98年の苦難に満ちた生涯を送ったルイーズ・ブルジョワ
こんなインパクトのある作品群を生み出したルイーズ・ブルジョワ(1911~2010年)とは、いったいどんなアーティストなのか。
その98年にわたった人生は波瀾万丈で、特に前半生は苦難が多かったことで知られている。
1911年、フランスのパリで生まれたルイーズは、1文字ちがいの父ルイと母ジョゼフィーヌの下で3人兄弟のまんなかの次女として育った。両親は当時の必需品だったタペストリーの修復工房を営み、事業は順調。名前のとおりのブルジョア(中産)階級だった。家は裕福で子どもは3人。ハンサムで成功したビジネスマンである父は威張っていたらしい。苦労を共にした母をないがしろにし、浮気を繰り返した。ルイーズが11歳の頃には、英語の家庭教師として雇ったイギリス人女性に手を出し、なんと、妻や子どもたちと同居させたのだ。
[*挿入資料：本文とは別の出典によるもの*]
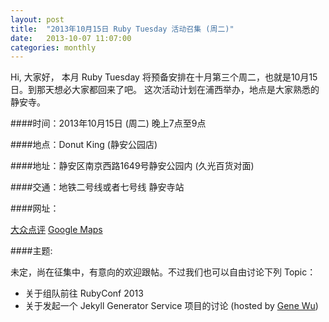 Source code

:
 ```yaml
---
layout: post
title:  "2013年10月15日 Ruby Tuesday 活动召集 (周二)"
date:   2013-10-07 11:07:00
categories: monthly
---
```


Hi, 大家好，
本月 Ruby Tuesday 将预备安排在十月第三个周二，也就是10月15日。到那天想必大家都回来了吧。
这次活动计划在浦西举办，地点是大家熟悉的静安寺。

####时间：2013年10月15日 (周二) 晚上7点至9点

####地点：Donut King (静安公园店)

####地址：静安区南京西路1649号静安公园内 (久光百货对面)

####交通：地铁二号线或者七号线 静安寺站

####网址：

[大众点评](http://www.dianping.com/shop/2787973) 
[Google Maps](http://goo.gl/maps/EO3bG)

####主题:

未定，尚在征集中，有意向的欢迎跟帖。不过我们也可以自由讨论下列 Topic：

* 关于组队前往 RubyConf 2013
* 关于发起一个 Jekyll Generator Service 项目的讨论 (hosted by [Gene Wu](http://twitter.com/gene_wu))

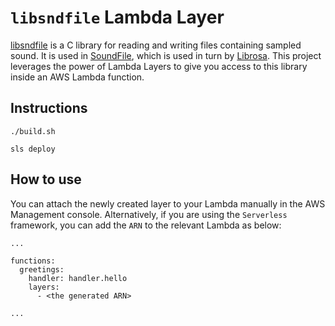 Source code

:# `libsndfile` Lambda Layer

[libsndfile](http://www.mega-nerd.com/libsndfile/) is a C library for reading and writing files containing sampled sound. It is used in [SoundFile](https://pysoundfile.readthedocs.io/en/latest/#installation), which is used in turn by [Librosa](https://librosa.org/). This project leverages the power of Lambda Layers to give you access to this library inside an AWS Lambda function.

## Instructions

```
./build.sh
```

```
sls deploy
```

## How to use

You can attach the newly created layer to your Lambda manually in the AWS Management console. Alternatively, if you are using the `Serverless` framework, you can add the `ARN` to the relevant Lambda as below:

```
...

functions:
  greetings:
    handler: handler.hello
    layers:
      - <the generated ARN>

...
```
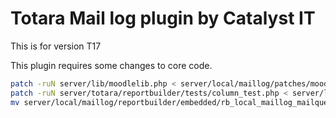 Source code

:Totara Mail log plugin by Catalyst IT
===

This is for version T17

This plugin requires some changes to core code.
```sh
patch -ruN server/lib/moodlelib.php < server/local/maillog/patches/moodlelib.patch
patch -ruN server/totara/reportbuilder/tests/column_test.php < server/local/maillog/patches/column_test.patch
mv server/local/maillog/reportbuilder/embedded/rb_local_maillog_mailqueue_embedded.php server/totara/reportbuilder/embedded/rb_local_maillog_mailqueue_embedded.php
```
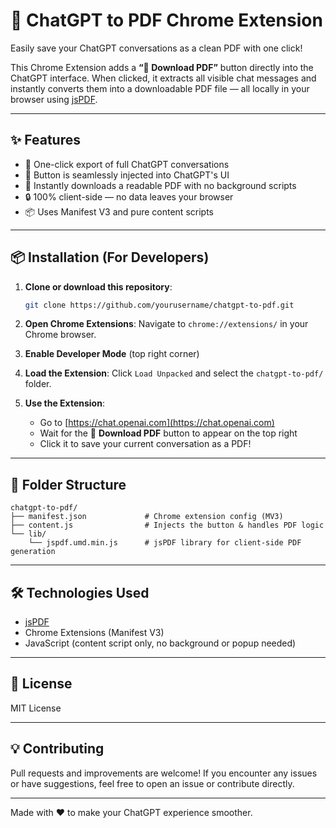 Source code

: # 📄 ChatGPT to PDF Chrome Extension

Easily save your ChatGPT conversations as a clean PDF with one click!

This Chrome Extension adds a **“📄 Download PDF”** button directly into the ChatGPT interface. When clicked, it extracts all visible chat messages and instantly converts them into a downloadable PDF file — all locally in your browser using [jsPDF](https://github.com/parallax/jsPDF).

---

## ✨ Features

- 🚀 One-click export of full ChatGPT conversations
- 🧩 Button is seamlessly injected into ChatGPT's UI
- 💾 Instantly downloads a readable PDF with no background scripts
- 🔒 100% client-side — no data leaves your browser
- 📦 Uses Manifest V3 and pure content scripts

---

## 📦 Installation (For Developers)

1. **Clone or download this repository**:

   ```bash
   git clone https://github.com/yourusername/chatgpt-to-pdf.git
   ```

2. **Open Chrome Extensions**:
   Navigate to `chrome://extensions/` in your Chrome browser.

3. **Enable Developer Mode** (top right corner)

4. **Load the Extension**:
   Click `Load Unpacked` and select the `chatgpt-to-pdf/` folder.

5. **Use the Extension**:
   - Go to [https://chat.openai.com](https://chat.openai.com)
   - Wait for the 📄 **Download PDF** button to appear on the top right
   - Click it to save your current conversation as a PDF!

---

## 📁 Folder Structure

```
chatgpt-to-pdf/
├── manifest.json             # Chrome extension config (MV3)
├── content.js                # Injects the button & handles PDF logic
└── lib/
    └── jspdf.umd.min.js      # jsPDF library for client-side PDF generation
```

---

## 🛠 Technologies Used

- [jsPDF](https://github.com/parallax/jsPDF)
- Chrome Extensions (Manifest V3)
- JavaScript (content script only, no background or popup needed)

---

## 📄 License

MIT License

---

## 💡 Contributing

Pull requests and improvements are welcome! If you encounter any issues or have suggestions, feel free to open an issue or contribute directly.

---

Made with ❤️ to make your ChatGPT experience smoother.

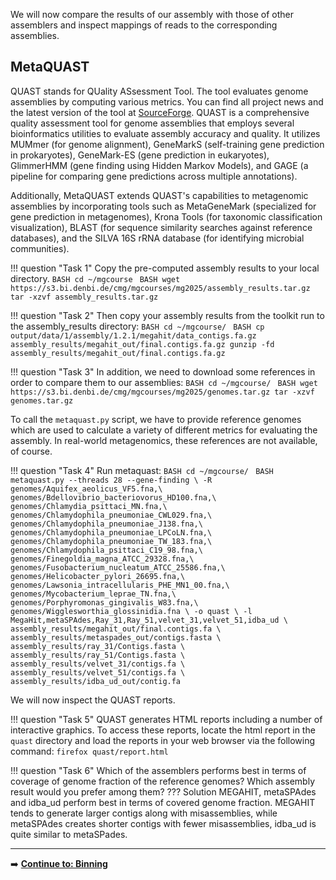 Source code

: We will now compare the results of our assembly with those of other assemblers and inspect mappings of reads to the corresponding assemblies.

## MetaQUAST

QUAST stands for QUality ASsessment Tool. The tool evaluates genome
assemblies by computing various metrics.  You can find all project
news and the latest version of the tool at [SourceForge](http://sourceforge.net/projects/quast). 
QUAST is a comprehensive quality assessment tool for genome assemblies that employs several bioinformatics utilities to evaluate assembly accuracy and quality.
It utilizes MUMmer (for genome alignment), GeneMarkS (self-training gene prediction in prokaryotes), GeneMark-ES (gene prediction in eukaryotes),
GlimmerHMM (gene finding using Hidden Markov Models), and GAGE (a pipeline for comparing gene predictions across multiple annotations).

Additionally, MetaQUAST extends QUAST's capabilities to metagenomic assemblies by incorporating tools such as MetaGeneMark (specialized for gene prediction in metagenomes),
Krona Tools (for taxonomic classification visualization), BLAST (for sequence similarity searches against reference databases),
and the SILVA 16S rRNA database (for identifying microbial communities).

!!! question "Task 1"
    Copy the pre-computed assembly results to your local directory.
    ```BASH
    cd ~/mgcourse
    ```
    ```BASH
    wget https://s3.bi.denbi.de/cmg/mgcourses/mg2025/assembly_results.tar.gz
    tar -xzvf assembly_results.tar.gz
    ```

!!! question "Task 2"
    Then copy your assembly results from the toolkit run to the assembly_results directory:
    ```BASH
    cd ~/mgcourse/
    ```
    ```BASH
    cp output/data/1/assembly/1.2.1/megahit/data_contigs.fa.gz assembly_results/megahit_out/final.contigs.fa.gz
    gunzip -fd assembly_results/megahit_out/final.contigs.fa.gz
    ```
    
!!! question "Task 3"
    In addition, we need to download some references in order to compare them to our assemblies:
    ```BASH
    cd ~/mgcourse/
    ```
    ```BASH
    wget https://s3.bi.denbi.de/cmg/mgcourses/mg2025/genomes.tar.gz
    tar -xzvf genomes.tar.gz
    ```

To call the `metaquast.py` script, we have to provide reference genomes which are used to calculate a variety of different metrics for evaluating the assembly.
In real-world metagenomics, these references are not available, of course.

!!! question "Task 4"
    Run metaquast:
    ```BASH
    cd ~/mgcourse/
    ```
    ```BASH
    metaquast.py --threads 28 --gene-finding \
    -R genomes/Aquifex_aeolicus_VF5.fna,\
    genomes/Bdellovibrio_bacteriovorus_HD100.fna,\
    genomes/Chlamydia_psittaci_MN.fna,\
    genomes/Chlamydophila_pneumoniae_CWL029.fna,\
    genomes/Chlamydophila_pneumoniae_J138.fna,\
    genomes/Chlamydophila_pneumoniae_LPCoLN.fna,\
    genomes/Chlamydophila_pneumoniae_TW_183.fna,\
    genomes/Chlamydophila_psittaci_C19_98.fna,\
    genomes/Finegoldia_magna_ATCC_29328.fna,\
    genomes/Fusobacterium_nucleatum_ATCC_25586.fna,\
    genomes/Helicobacter_pylori_26695.fna,\
    genomes/Lawsonia_intracellularis_PHE_MN1_00.fna,\
    genomes/Mycobacterium_leprae_TN.fna,\
    genomes/Porphyromonas_gingivalis_W83.fna,\
    genomes/Wigglesworthia_glossinidia.fna \
    -o quast \
    -l MegaHit,metaSPAdes,Ray_31,Ray_51,velvet_31,velvet_51,idba_ud \
    assembly_results/megahit_out/final.contigs.fa \
    assembly_results/metaspades_out/contigs.fasta \
    assembly_results/ray_31/Contigs.fasta \
    assembly_results/ray_51/Contigs.fasta \
    assembly_results/velvet_31/contigs.fa \
    assembly_results/velvet_51/contigs.fa \
    assembly_results/idba_ud_out/contig.fa
    ```

We will now inspect the QUAST reports.

!!! question "Task 5"
    QUAST generates HTML reports including a number of interactive graphics. To access these reports, locate the html report in the `quast` directory and load the reports in your web browser
    via the following command:
    ```
    firefox quast/report.html
    ```

!!! question "Task 6"
    Which of the assemblers performs best in terms of coverage of genome fraction of the reference genomes? Which assembly result would you prefer among them?
    ??? Solution
        MEGAHIT, metaSPAdes and idba_ud perform best in terms of covered genome fraction. MEGAHIT tends to generate larger contigs along with misassemblies, while metaSPAdes creates shorter
        contigs with fewer misassemblies, idba_ud is quite similar to metaSPades.

---

➡️ [**Continue to: Binning**](./binning.md)
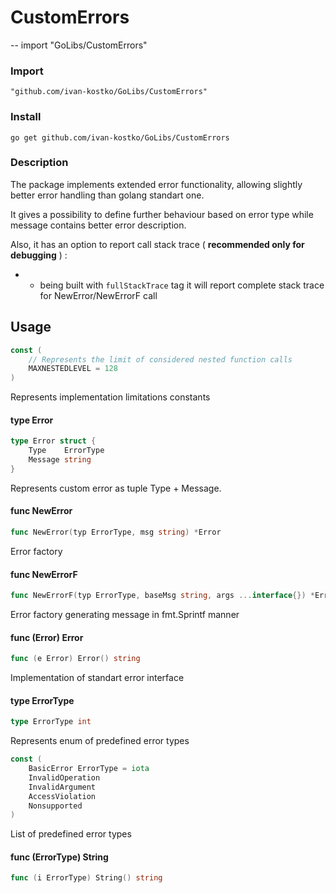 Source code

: # CustomErrors
--
    import "GoLibs/CustomErrors"

### Import

    "github.com/ivan-kostko/GoLibs/CustomErrors"

### Install

    go get github.com/ivan-kostko/GoLibs/CustomErrors


### Description

The package implements extended error functionality, allowing slightly better
error handling than golang standart one.

It gives a possibility to define further behaviour based on error type while
message contains better error description.

Also, it has an option to report call stack trace ( **recommended only for
debugging** ) :

* - being built with `fullStackTrace` tag it will report complete stack trace
for NewError/NewErrorF call

## Usage

```go
const (
	// Represents the limit of considered nested function calls
	MAXNESTEDLEVEL = 128
)
```
Represents implementation limitations constants

#### type Error

```go
type Error struct {
	Type    ErrorType
	Message string
}
```

Represents custom error as tuple Type + Message.

#### func  NewError

```go
func NewError(typ ErrorType, msg string) *Error
```
Error factory

#### func  NewErrorF

```go
func NewErrorF(typ ErrorType, baseMsg string, args ...interface{}) *Error
```
Error factory generating message in fmt.Sprintf manner

#### func (Error) Error

```go
func (e Error) Error() string
```
Implementation of standart error interface

#### type ErrorType

```go
type ErrorType int
```

Represents enum of predefined error types

```go
const (
	BasicError ErrorType = iota
	InvalidOperation
	InvalidArgument
	AccessViolation
	Nonsupported
)
```
List of predefined error types

#### func (ErrorType) String

```go
func (i ErrorType) String() string
```
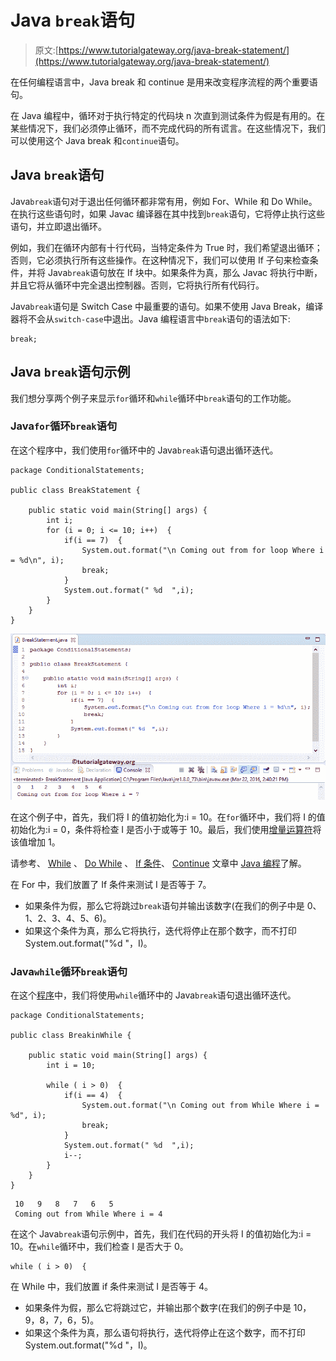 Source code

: # Java `break`语句

> 原文:[https://www.tutorialgateway.org/java-break-statement/](https://www.tutorialgateway.org/java-break-statement/)

在任何编程语言中，Java break 和 continue 是用来改变程序流程的两个重要语句。

在 Java 编程中，循环对于执行特定的代码块 n 次直到测试条件为假是有用的。在某些情况下，我们必须停止循环，而不完成代码的所有谎言。在这些情况下，我们可以使用这个 Java break 和`continue`语句。

## Java `break`语句

Java`break`语句对于退出任何循环都非常有用，例如 For、While 和 Do While。在执行这些语句时，如果 Javac 编译器在其中找到`break`语句，它将停止执行这些语句，并立即退出循环。

例如，我们在循环内部有十行代码，当特定条件为 True 时，我们希望退出循环；否则，它必须执行所有这些操作。在这种情况下，我们可以使用 If 子句来检查条件，并将 Java`break`语句放在 If 块中。如果条件为真，那么 Javac 将执行中断，并且它将从循环中完全退出控制器。否则，它将执行所有代码行。

Java`break`语句是 Switch Case 中最重要的语句。如果不使用 Java Break，编译器将不会从`switch-case`中退出。Java 编程语言中`break`语句的语法如下:

```
break;
```

## Java `break`语句示例

我们想分享两个例子来显示`for`循环和`while`循环中`break`语句的工作功能。

### Java`for`循环`break`语句

在这个程序中，我们使用`for`循环中的 Java`break`语句退出循环迭代。

```
package ConditionalStatements;

public class BreakStatement {

	public static void main(String[] args) {
		int i;
		for (i = 0; i <= 10; i++)  {
			if(i == 7)  {
				System.out.format("\n Coming out from for loop Where i = %d\n", i);
				break;
			}
			System.out.format(" %d  ",i);
		}
	}
}
```

![Java Break Statement 0](img/b86a1b5dd6ab75ccb6583c9164695022.png)

在这个例子中，首先，我们将 I 的值初始化为:i = 10。在`for`循环中，我们将 I 的值初始化为:i = 0，条件将检查 I 是否小于或等于 10。最后，我们使用[增量运算符](https://www.tutorialgateway.org/increment-and-decrement-operators-in-java/)将该值增加 1。

请参考、 [While](https://www.tutorialgateway.org/java-while-loop/) 、 [Do While](https://www.tutorialgateway.org/java-do-while-loop/) 、 [If 条件](https://www.tutorialgateway.org/java-if-statement/)、 [Continue](https://www.tutorialgateway.org/java-continue-statement/) 文章中 [Java 编程](https://www.tutorialgateway.org/java-tutorial/)了解。

在 For 中，我们放置了 If 条件来测试 I 是否等于 7。

*   如果条件为假，那么它将跳过`break`语句并输出该数字(在我们的例子中是 0、1、2、3、4、5、6)。
*   如果这个条件为真，那么它将执行，迭代将停止在那个数字，而不打印 System.out.format("%d "，I)。

### Java`while`循环`break`语句

在这个[程序](https://www.tutorialgateway.org/learn-java-programs/)中，我们将使用`while`循环中的 Java`break`语句退出循环迭代。

```
package ConditionalStatements;

public class BreakinWhile {

	public static void main(String[] args) {
		int i = 10;

		while ( i > 0)  {
			if(i == 4)  {
				System.out.format("\n Coming out from While Where i = %d", i);
				break;
			}
			System.out.format(" %d  ",i);
			i--;
		}
	}
}
```

```
 10   9   8   7   6   5  
 Coming out from While Where i = 4
```

在这个 Java`break`语句示例中，首先，我们在代码的开头将 I 的值初始化为:i = 10。在`while`循环中，我们检查 I 是否大于 0。

```
while ( i > 0)  {
```

在 While 中，我们放置 if 条件来测试 I 是否等于 4。

*   如果条件为假，那么它将跳过它，并输出那个数字(在我们的例子中是 10，9，8，7，6，5)。
*   如果这个条件为真，那么语句将执行，迭代将停止在这个数字，而不打印 System.out.format("%d "，I)。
父親は娘の家庭教師を愛人にし、母が死んで川に身を投げた
そんな状態でもがまんして父に従っていた母は、心労もあり、かねて病気がちだったこともあり、ルイーズが21歳のときに死去。ルイーズは絶望のあまり川に身を投げて死のうとし、父親に助け出された。
ルイーズは、母を裏切り悲しませた父を憎んでいた。しかし、同時に娘として父に愛されたいという思いも捨てられず、そんな自分の矛盾に苦しんでいた。
今回、展示されている「父の破壊」(1974年)という作品がすさまじい。これは真っ赤なライトで照らされた空間の中に、家族が囲む食卓があり、テーブルの上には焼いた肉片が載っている。これは食事中、ずっと自慢話をしている父を想像の中で殺してバラバラにし、火にくべておいしくいただいてしまう妄想を表現したという。
NHK Eテレの「日曜美術館」では、作曲家の故・坂本龍一を父にもつ坂本美雨がこの作品を見て「父の破壊?」と理解できないように首を傾げ、しかし、ルイーズが60歳を過ぎてから作った作品だと聞いて、トラウマを表現して昇華するのには「何歳でも遅くないんですね」と納得した様子だった。
首のない黒い男女が抱き合う「カップルIII」(1997年)は、ルイーズが両親の性交を見てしまったトラウマから作られたものだという。親の性交を見せられるのは、現在では虐待のひとつとされているが、多感な少女時代にそんな体験もしていたとは……。
ルイーズは育った家庭環境や両親との関係では苦しんでいたようだが、27歳のときにアメリカ人の美術史家ロバート・ゴールドウォーターと知り合って結婚。ニューヨークに移住し、3人の息子をもうけ(1人は孤児を養子にした)、幸せな結婚生活を送ったようである。少なくとも、夫は暴力を振るったり、父のように浮気しまくったりするような人ではなかった。